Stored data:
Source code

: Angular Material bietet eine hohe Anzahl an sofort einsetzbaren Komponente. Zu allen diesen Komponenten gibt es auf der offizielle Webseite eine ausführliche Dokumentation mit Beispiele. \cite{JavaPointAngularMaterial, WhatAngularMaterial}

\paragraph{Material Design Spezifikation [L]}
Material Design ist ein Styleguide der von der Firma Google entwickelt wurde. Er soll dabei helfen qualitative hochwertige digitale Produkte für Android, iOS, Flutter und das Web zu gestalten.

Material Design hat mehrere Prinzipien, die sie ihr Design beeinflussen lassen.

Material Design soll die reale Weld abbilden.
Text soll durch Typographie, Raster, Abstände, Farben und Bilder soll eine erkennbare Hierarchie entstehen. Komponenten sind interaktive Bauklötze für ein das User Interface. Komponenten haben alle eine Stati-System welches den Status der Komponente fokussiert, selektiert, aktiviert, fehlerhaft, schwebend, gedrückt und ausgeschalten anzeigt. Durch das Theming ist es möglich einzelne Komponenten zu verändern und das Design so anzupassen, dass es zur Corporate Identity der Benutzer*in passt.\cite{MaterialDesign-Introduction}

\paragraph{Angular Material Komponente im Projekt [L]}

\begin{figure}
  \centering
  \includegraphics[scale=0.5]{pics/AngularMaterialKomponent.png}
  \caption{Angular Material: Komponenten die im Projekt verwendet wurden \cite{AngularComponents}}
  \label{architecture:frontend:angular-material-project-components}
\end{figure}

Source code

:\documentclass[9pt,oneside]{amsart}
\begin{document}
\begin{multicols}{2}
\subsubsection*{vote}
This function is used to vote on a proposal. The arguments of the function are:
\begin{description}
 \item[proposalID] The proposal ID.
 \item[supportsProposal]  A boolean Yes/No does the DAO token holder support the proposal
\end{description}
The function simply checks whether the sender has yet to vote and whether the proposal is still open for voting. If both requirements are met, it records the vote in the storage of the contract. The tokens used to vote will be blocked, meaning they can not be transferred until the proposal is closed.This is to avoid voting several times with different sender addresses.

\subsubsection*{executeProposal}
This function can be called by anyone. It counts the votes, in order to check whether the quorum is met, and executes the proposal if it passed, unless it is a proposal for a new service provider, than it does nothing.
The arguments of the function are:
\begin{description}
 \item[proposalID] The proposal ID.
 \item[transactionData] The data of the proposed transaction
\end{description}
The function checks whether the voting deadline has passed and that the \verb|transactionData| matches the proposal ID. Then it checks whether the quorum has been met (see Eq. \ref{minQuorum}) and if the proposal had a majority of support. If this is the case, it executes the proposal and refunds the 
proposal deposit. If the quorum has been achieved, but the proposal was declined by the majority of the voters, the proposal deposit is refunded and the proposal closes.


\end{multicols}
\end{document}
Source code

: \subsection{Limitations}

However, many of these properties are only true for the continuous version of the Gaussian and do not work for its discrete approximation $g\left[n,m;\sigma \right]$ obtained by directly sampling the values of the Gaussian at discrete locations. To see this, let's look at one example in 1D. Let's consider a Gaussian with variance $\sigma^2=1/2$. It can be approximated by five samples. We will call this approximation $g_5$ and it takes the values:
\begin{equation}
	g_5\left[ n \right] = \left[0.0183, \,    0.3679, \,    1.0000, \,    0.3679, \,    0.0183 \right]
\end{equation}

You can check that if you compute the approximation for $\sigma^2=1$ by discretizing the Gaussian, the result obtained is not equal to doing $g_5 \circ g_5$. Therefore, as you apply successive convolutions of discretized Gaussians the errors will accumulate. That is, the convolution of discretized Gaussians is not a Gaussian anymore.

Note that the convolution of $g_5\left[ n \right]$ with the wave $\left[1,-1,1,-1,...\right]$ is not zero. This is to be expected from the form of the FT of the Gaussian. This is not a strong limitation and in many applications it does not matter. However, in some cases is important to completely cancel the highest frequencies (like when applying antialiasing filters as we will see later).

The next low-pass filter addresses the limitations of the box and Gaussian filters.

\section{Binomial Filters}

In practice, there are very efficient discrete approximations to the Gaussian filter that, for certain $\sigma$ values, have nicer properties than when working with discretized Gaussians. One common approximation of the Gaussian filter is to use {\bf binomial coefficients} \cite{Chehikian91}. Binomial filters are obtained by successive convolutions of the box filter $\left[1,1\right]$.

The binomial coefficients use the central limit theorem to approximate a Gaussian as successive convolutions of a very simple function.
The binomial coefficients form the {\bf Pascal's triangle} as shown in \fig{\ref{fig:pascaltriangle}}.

Task statement:
The lines to copy are those above that contain "very".

Written response:
In practice, there are very efficient discrete approximations to the Gaussian filter that, for certain $\sigma$ values, have nicer properties than when working with discretized Gaussians. One common approximation of the Gaussian filter is to use {\bf binomial coefficients} \cite{Chehikian91}. Binomial filters are obtained by successive convolutions of the box filter $\left[1,1\right]$.
The binomial coefficients use the central limit theorem to approximate a Gaussian as successive convolutions of a very simple function.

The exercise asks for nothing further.